**WORK INSTRUCTIONS:**
Report each line from the entries in which "label" can be found.

[Plain-text document sources]
^^^^^^^^^^^^^^^^

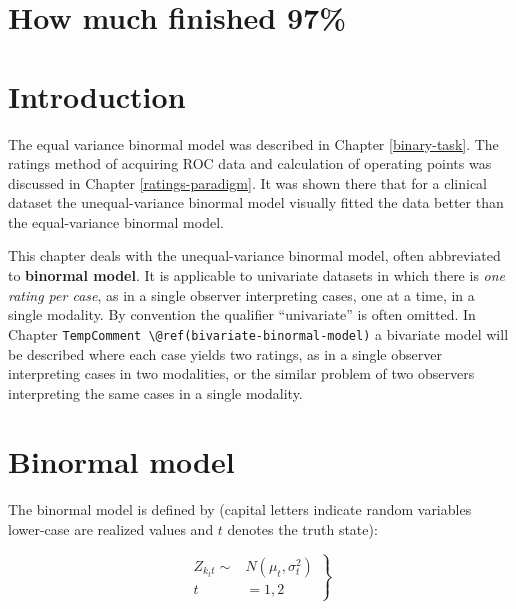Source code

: \documentclass[
]{book}
\begin{document}
\hypertarget{binormal-model-how-much-finished}{%
\section{How much finished 97\%}\label{binormal-model-how-much-finished}}

\hypertarget{binormal-model-introduction}{%
\section{Introduction}\label{binormal-model-introduction}}

The equal variance binormal model was described in Chapter \ref{binary-task}. The ratings method of acquiring ROC data and calculation of operating points was discussed in Chapter \ref{ratings-paradigm}. It was shown there that for a clinical dataset the unequal-variance binormal model visually fitted the data better than the equal-variance binormal model.

This chapter deals with the unequal-variance binormal model, often abbreviated to \textbf{binormal model}. It is applicable to univariate datasets in which there is \emph{one rating per case}, as in a single observer interpreting cases, one at a time, in a single modality. By convention the qualifier ``univariate'' is often omitted. In Chapter \texttt{TempComment\ \textbackslash{}@ref(bivariate-binormal-model)} a bivariate model will be described where each case yields two ratings, as in a single observer interpreting cases in two modalities, or the similar problem of two observers interpreting the same cases in a single modality.

\hypertarget{binormal-model-definition}{%
\section{Binormal model}\label{binormal-model-definition}}

The binormal model is defined by (capital letters indicate random variables lower-case are realized values and \(t\) denotes the truth state):

\begin{equation} 
\left.
\begin{aligned}
Z_{k_tt} \sim &N\left ( \mu_t,\sigma_{t}^{2} \right )\\
t&=1,2
\end{aligned}
\right \}
\label{eq:binormal-model-z-samples-1}
\end{equation}
\end{document}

^^^^^^^^^^^^^^^^

**WRITTEN ANSWER:**
\section{How much finished 97\%}\label{binormal-model-how-much-finished}}
\section{Introduction}\label{binormal-model-introduction}}
\section{Binormal model}\label{binormal-model-definition}}
\label{eq:binormal-model-z-samples-1}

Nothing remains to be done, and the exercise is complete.